Try thinking of your every time favourite Pumpkin soup. Cut up and cook off some bacon. Throw a handful into the bottom. When you serve it to your friends, and tell them to stir it up before taking a mouthful. Nothing to fancy, but it's just a start. But can soup Be Sexy? My Chef creates Little Jewels. He is all about adding something to make you think differently. Whether the soup is warm or cold, Rob sometimes separates elements of a dish to create a difference. Here's what underneath.
Peppers, Chilli, Cucumber & Coriander. What else do you think? Clue: Gazpacho. Well, what comes over this is in Foam Form (Let's just say we have come to love the Siphon!) is actually Tomato Consomme which has been passed to keep things fresh. Into the Siphon, a little bit of Nitrous Oxide, and (drum roll please)
Hidden gems... Now all you need is a spoon, and a few excited guests!

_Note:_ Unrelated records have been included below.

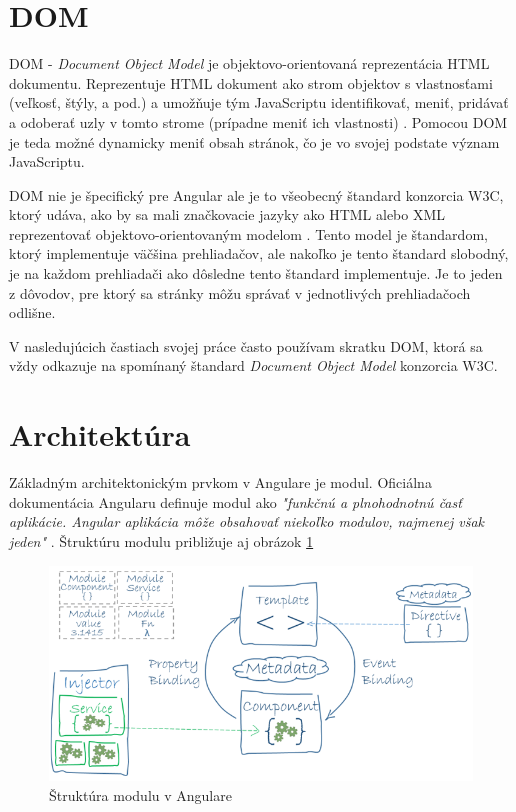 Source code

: \documentclass[
  printed, %
  twoside, %
  notable,   %
  nolof,   %
  nolot,   %
]{fithesis3}
\begin{document}
\section{DOM}
DOM - \textit{Document Object Model} je objektovo-orientovaná reprezentácia HTML dokumentu. Reprezentuje HTML dokument ako strom objektov s vlastnosťami (veľkosť, štýly, a pod.) a umožňuje tým JavaScriptu identifikovať, meniť, pridávať a odoberať uzly v tomto strome (prípadne meniť ich vlastnosti) \cite{yang2009topic}. Pomocou DOM je teda možné dynamicky meniť obsah stránok, čo je vo svojej podstate význam JavaScriptu.

DOM nie je špecifický pre Angular ale je to všeobecný štandard konzorcia W3C, ktorý udáva, ako by sa mali značkovacie jazyky ako HTML alebo XML reprezentovať objektovo-orientovaným modelom \cite{wood1999programming}. Tento model je štandardom, ktorý implementuje väčšina prehliadačov, ale nakoľko je tento štandard slobodný, je na každom prehliadači ako dôsledne tento štandard implementuje. Je to jeden z dôvodov, pre ktorý sa stránky môžu správať v jednotlivých prehliadačoch odlišne.

V nasledujúcich častiach svojej práce často používam skratku DOM, ktorá sa vždy odkazuje na spomínaný štandard \textit{Document Object Model} konzorcia W3C.

\section{Architektúra}
Základným architektonickým prvkom v Angulare je modul. Oficiálna dokumentácia Angularu definuje modul ako \textit{"funkčnú a plnohodnotnú časť aplikácie. Angular aplikácia môže obsahovať niekoľko modulov, najmenej však jeden"} \cite{angular}. Štruktúru modulu približuje aj obrázok \ref{angular_architecture}

\begin{figure}[H]
	\center
	\includegraphics[width=1.0\linewidth]{angular_architecture}
	\caption{Štruktúra modulu v Angulare\cite{angular}}
	\label{angular_architecture}
\end{figure}
\end{document}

Here's a little bit of liquid heaven! The chef has made a chocolate liquid pumped with Gas. This still gives you texture like a cross between a light mousse, and souffle. Oooh, and It's.Too.Good. Now add a little Peanut Powder on top...
There is something that can be used called Maltodextrin. Basically it's a type of tapioca starch. When you mix certain oils with it, the powder will absorb the flavour from it. But it still remains as a powder form at this stage. The fun part is when you put it to your mouth it goes back to liquid on the tongue! Crazy as it sounds, this baby dessert is like eating a molten Snickers Bar (just without the chunky bits!)